Will Pennsylvania Execute A Victim Of Child Sexual Abuse?

Terrance Williams is facing execution in Pennsylvania on October 3.  Repeatedly sexually abused by older boys and men as a youth (starting when he was six years old), he was sent to death row for killing Amos Norwood – one of his abusers, according to the clemency petition – three months after his 18th birthday.

What Terrance Williams did was, indeed, criminal.  Killing is never an appropriate response, even to the most heinous of abuses.

But maybe that’s the point.

Wouldn’t killingTerrance Williams now, in retaliation for his crime, be just as wrong as the crime Williams committed in response to the abuse he suffered?  Lots of people think so.

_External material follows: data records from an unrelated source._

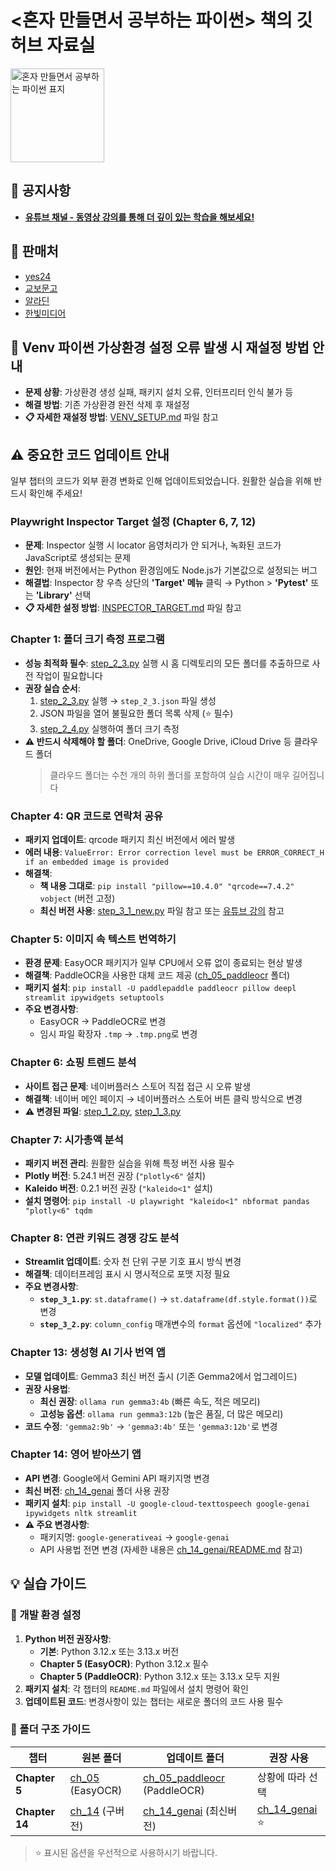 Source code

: # <혼자 만들면서 공부하는 파이썬> 책의 깃허브 자료실

<img src="https://raw.githubusercontent.com/himoon/gopython/refs/heads/main/images/cover_1st.png" width="150" alt="혼자 만들면서 공부하는 파이썬 표지">

## 📢 공지사항

- [**유튜브 채널 - 동영상 강의를 통해 더 깊이 있는 학습을 해보세요!**](https://www.youtube.com/@moon-hyunil)

## 🚀 판매처

- [yes24](https://www.yes24.com/Product/Goods/142258696)
- [교보문고](https://product.kyobobook.co.kr/detail/S000215710144)
- [알라딘](http://aladin.kr/p/lzsPq)
- [한빛미디어](https://www.hanbit.co.kr/store/books/look.php?p_code=B5580711889)

## 🔧 Venv 파이썬 가상환경 설정 오류 발생 시 재설정 방법 안내

- **문제 상황**: 가상환경 생성 실패, 패키지 설치 오류, 인터프리터 인식 불가 등
- **해결 방법**: 기존 가상환경 완전 삭제 후 재설정
- **📋 자세한 재설정 방법**: [VENV_SETUP.md](VENV_SETUP.md) 파일 참고

## ⚠️ 중요한 코드 업데이트 안내

일부 챕터의 코드가 외부 환경 변화로 인해 업데이트되었습니다. 원활한 실습을 위해 반드시 확인해 주세요!

### Playwright Inspector Target 설정 (Chapter 6, 7, 12)
- **문제**: Inspector 실행 시 locator 음영처리가 안 되거나, 녹화된 코드가 JavaScript로 생성되는 문제
- **원인**: 현재 버전에서는 Python 환경임에도 Node.js가 기본값으로 설정되는 버그
- **해결법**: Inspector 창 우측 상단의 **'Target' 메뉴** 클릭 → Python > **'Pytest'** 또는 **'Library'** 선택
- **📋 자세한 설정 방법**: [INSPECTOR_TARGET.md](INSPECTOR_TARGET.md) 파일 참고

### Chapter 1: 폴더 크기 측정 프로그램
- **성능 최적화 필수**: [step_2_3.py](ch_01/step_2_3.py) 실행 시 홈 디렉토리의 모든 폴더를 추출하므로 사전 작업이 필요합니다
- **권장 실습 순서**: 
  1. [step_2_3.py](ch_01/step_2_3.py) 실행 → `step_2_3.json` 파일 생성
  2. JSON 파일을 열어 불필요한 폴더 목록 삭제 (⭐ 필수)
  3. [step_2_4.py](ch_01/step_2_4.py) 실행하여 폴더 크기 측정
- **⚠️ 반드시 삭제해야 할 폴더**: OneDrive, Google Drive, iCloud Drive 등 클라우드 폴더
  > 클라우드 폴더는 수천 개의 하위 폴더를 포함하여 실습 시간이 매우 길어집니다

### Chapter 4: QR 코드로 연락처 공유
- **패키지 업데이트**: qrcode 패키지 최신 버전에서 에러 발생
- **에러 내용**: `ValueError: Error correction level must be ERROR_CORRECT_H if an embedded image is provided`
- **해결책**: 
  - **책 내용 그대로**: `pip install "pillow==10.4.0" "qrcode==7.4.2" vobject` (버전 고정)
  - **최신 버전 사용**: [step_3_1_new.py](ch_04/step_3_1_new.py) 파일 참고 또는 [유튜브 강의](https://www.youtube.com/watch?v=IpgPhZh4kXE&list=PLID7cC3lN2TF4D1uUL3gYoK6VE7WlorbQ&index=31&t=376s) 참고

### Chapter 5: 이미지 속 텍스트 번역하기
- **환경 문제**: EasyOCR 패키지가 일부 CPU에서 오류 없이 종료되는 현상 발생
- **해결책**: PaddleOCR을 사용한 대체 코드 제공 ([ch_05_paddleocr](ch_05_paddleocr/) 폴더)
- **패키지 설치**: `pip install -U paddlepaddle paddleocr pillow deepl streamlit ipywidgets setuptools`
- **주요 변경사항**:
  - EasyOCR → PaddleOCR로 변경
  - 임시 파일 확장자 `.tmp` → `.tmp.png`로 변경

### Chapter 6: 쇼핑 트렌드 분석  
- **사이트 접근 문제**: 네이버플러스 스토어 직접 접근 시 오류 발생
- **해결책**: 네이버 메인 페이지 → 네이버플러스 스토어 버튼 클릭 방식으로 변경
- **⚠️ 변경된 파일**: [step_1_2.py](ch_06/step_1_2.py), [step_1_3.py](ch_06/step_1_3.py)

### Chapter 7: 시가총액 분석
- **패키지 버전 관리**: 원활한 실습을 위해 특정 버전 사용 필수
- **Plotly 버전**: 5.24.1 버전 권장 (`"plotly<6"` 설치)
- **Kaleido 버전**: 0.2.1 버전 권장 (`"kaleido<1"` 설치)
- **설치 명령어**: `pip install -U playwright "kaleido<1" nbformat pandas "plotly<6" tqdm`

### Chapter 8: 연관 키워드 경쟁 강도 분석
- **Streamlit 업데이트**: 숫자 천 단위 구분 기호 표시 방식 변경
- **해결책**: 데이터프레임 표시 시 명시적으로 포맷 지정 필요
- **주요 변경사항**:
  - **`step_3_1.py`**: `st.dataframe()` → `st.dataframe(df.style.format())`로 변경
  - **`step_3_2.py`**: `column_config` 매개변수의 `format` 옵션에 `"localized"` 추가

### Chapter 13: 생성형 AI 기사 번역 앱
- **모델 업데이트**: Gemma3 최신 버전 출시 (기존 Gemma2에서 업그레이드)
- **권장 사용법**: 
  - **최신 권장**: `ollama run gemma3:4b` (빠른 속도, 적은 메모리)
  - **고성능 옵션**: `ollama run gemma3:12b` (높은 품질, 더 많은 메모리)
- **코드 수정**: `'gemma2:9b'` → `'gemma3:4b'` 또는 `'gemma3:12b'`로 변경

### Chapter 14: 영어 받아쓰기 앱
- **API 변경**: Google에서 Gemini API 패키지명 변경
- **최신 버전**: [ch_14_genai](ch_14_genai/) 폴더 사용 권장
- **패키지 설치**: `pip install -U google-cloud-texttospeech google-genai ipywidgets nltk streamlit`
- **⚠️ 주요 변경사항**:
  - 패키지명: `google-generativeai` → `google-genai`
  - API 사용법 전면 변경 (자세한 내용은 [ch_14_genai/README.md](ch_14_genai/README.md) 참고)

## 💡 실습 가이드

### 🔧 개발 환경 설정
1. **Python 버전 권장사항**:
   - **기본**: Python 3.12.x 또는 3.13.x 버전
   - **Chapter 5 (EasyOCR)**: Python 3.12.x 필수
   - **Chapter 5 (PaddleOCR)**: Python 3.12.x 또는 3.13.x 모두 지원
2. **패키지 설치**: 각 챕터의 `README.md` 파일에서 설치 명령어 확인
3. **업데이트된 코드**: 변경사항이 있는 챕터는 새로운 폴더의 코드 사용 필수

### 📂 폴더 구조 가이드

| 챕터 | 원본 폴더 | 업데이트 폴더 | 권장 사용 |
|------|-----------|---------------|-----------|
| **Chapter 5** | [ch_05](ch_05/) (EasyOCR) | [ch_05_paddleocr](ch_05_paddleocr/) (PaddleOCR) | 상황에 따라 선택 |
| **Chapter 14** | [ch_14](ch_14/) (구버전) | [ch_14_genai](ch_14_genai/) (최신버전) | [ch_14_genai](ch_14_genai/) ⭐ |

> ⭐ 표시된 옵션을 우선적으로 사용하시기 바랍니다.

Five of the trial jurors, the widow of the victim, and 30 child advocates and experts on child abuse have called on Pennsylvania to commute the death sentence in this case. So have 18 former prosecutors, 8 retired judges, and 47 mental health professionals.

The Penn State / Jerry Sandusky case has focused a lot of attention on sexual abuse of children in Pennsylvania, and rightly so. Terrance Williams’ case represents an extreme result of allowing such abuse to go unchecked.

It doesn’t excuse his crimes, but certainly it should factor into his sentence. Yet at trial, the jury did not hear about the abuse, and also did not hear that life in Pennsylvania means life without parole; they issued a death sentence that almost half of them now regret.

Given the extraordinary circumstances surrounding this case, it cannot possibly serve any purpose to execute Terrance Williams, and the state should not allow it to happen.